### WHAT YOU SHOULD DO
Starting from the line in which "主题样式非常喜欢，但是想到有" appears, output every line down to the last line of the data below, exactly and without anything more.

### DATA EXTRACTS

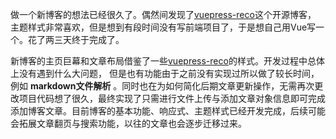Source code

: 做一个新博客的想法已经很久了。偶然间发现了[vuepress-reco](https://theme-reco.vuejs.press/)这个开源博客，
主题样式非常喜欢，但是想到有段时间没有写前端项目了，于是想自己用Vue写一个。花了两三天终于完成了。

新博客的主页巨幕和文章布局借鉴了一些[vuepress-reco](https://theme-reco.vuejs.press/)的样式。开发过程中总体上没有遇到什么大问题，
但是也有功能由于之前没有实现过所以做了较长时间，例如 **markdown文件解析** 。同时也在为如何简化后期文章更新操作，无需再次更改项目代码想了很久，最终实现了只需进行文件上传与添加文章对象信息即可完成添加博客文章。目前博客的基本功能、响应式、主题样式已经开发完成，后续可能会拓展文章翻页与搜索功能，以往的文章也会逐步迁移过来。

### ANSWER FOR THE TASK
主题样式非常喜欢，但是想到有段时间没有写前端项目了，于是想自己用Vue写一个。花了两三天终于完成了。

新博客的主页巨幕和文章布局借鉴了一些[vuepress-reco](https://theme-reco.vuejs.press/)的样式。开发过程中总体上没有遇到什么大问题，
但是也有功能由于之前没有实现过所以做了较长时间，例如 **markdown文件解析** 。同时也在为如何简化后期文章更新操作，无需再次更改项目代码想了很久，最终实现了只需进行文件上传与添加文章对象信息即可完成添加博客文章。目前博客的基本功能、响应式、主题样式已经开发完成，后续可能会拓展文章翻页与搜索功能，以往的文章也会逐步迁移过来。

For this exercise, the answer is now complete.